*Your instructions*.
Entries follow. Return each line that contains the word "greater".
*** Supplied records ***
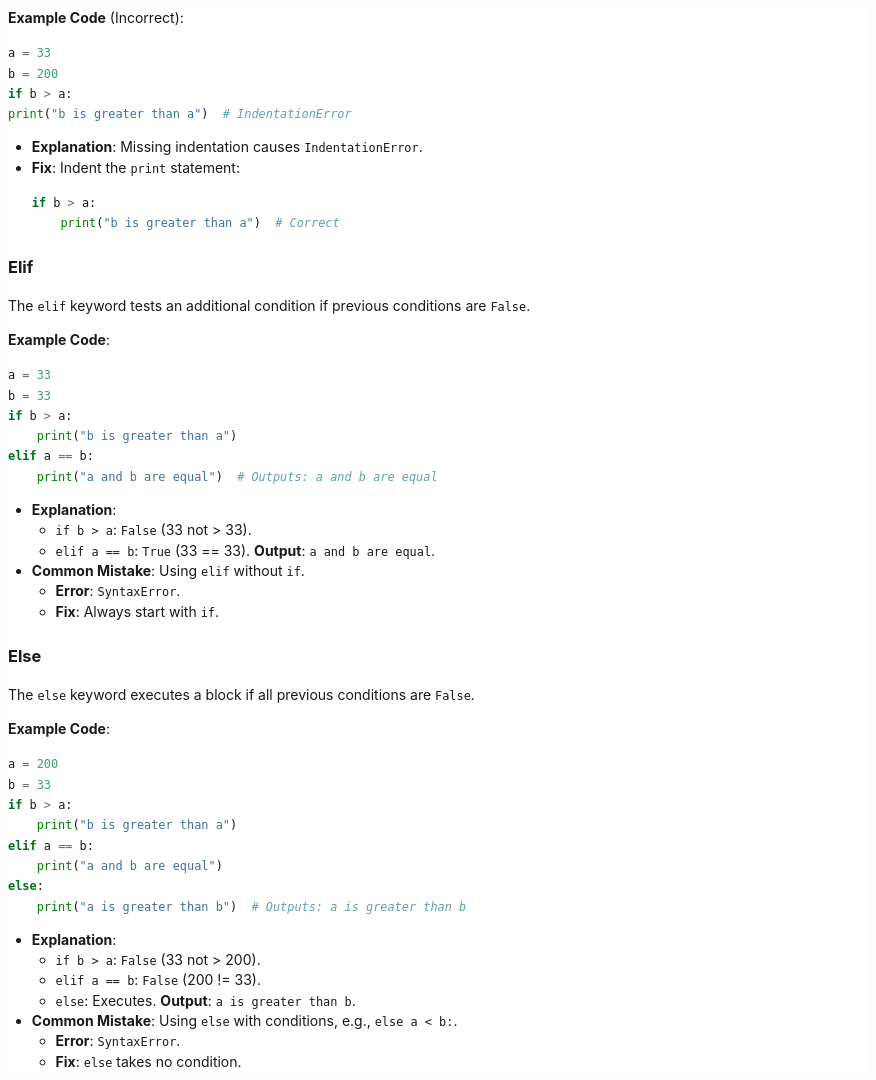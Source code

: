 **Example Code** (Incorrect):
```python
a = 33
b = 200
if b > a:
print("b is greater than a")  # IndentationError
```
- **Explanation**: Missing indentation causes `IndentationError`.
- **Fix**: Indent the `print` statement:
  ```python
  if b > a:
      print("b is greater than a")  # Correct
  ```

### Elif
The `elif` keyword tests an additional condition if previous conditions are `False`.

**Example Code**:
```python
a = 33
b = 33
if b > a:
    print("b is greater than a")
elif a == b:
    print("a and b are equal")  # Outputs: a and b are equal
```
- **Explanation**:
  - `if b > a`: `False` (33 not > 33).
  - `elif a == b`: `True` (33 == 33). **Output**: `a and b are equal`.
- **Common Mistake**: Using `elif` without `if`.
  - **Error**: `SyntaxError`.
  - **Fix**: Always start with `if`.

### Else
The `else` keyword executes a block if all previous conditions are `False`.

**Example Code**:
```python
a = 200
b = 33
if b > a:
    print("b is greater than a")
elif a == b:
    print("a and b are equal")
else:
    print("a is greater than b")  # Outputs: a is greater than b
```
- **Explanation**:
  - `if b > a`: `False` (33 not > 200).
  - `elif a == b`: `False` (200 != 33).
  - `else`: Executes. **Output**: `a is greater than b`.
- **Common Mistake**: Using `else` with conditions, e.g., `else a < b:`.
  - **Error**: `SyntaxError`.
  - **Fix**: `else` takes no condition.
*** End of Supplied records ***
*Solution*.
print("b is greater than a")  # IndentationError
      print("b is greater than a")  # Correct
    print("b is greater than a")
    print("b is greater than a")
    print("a is greater than b")  # Outputs: a is greater than b
  - `else`: Executes. **Output**: `a is greater than b`.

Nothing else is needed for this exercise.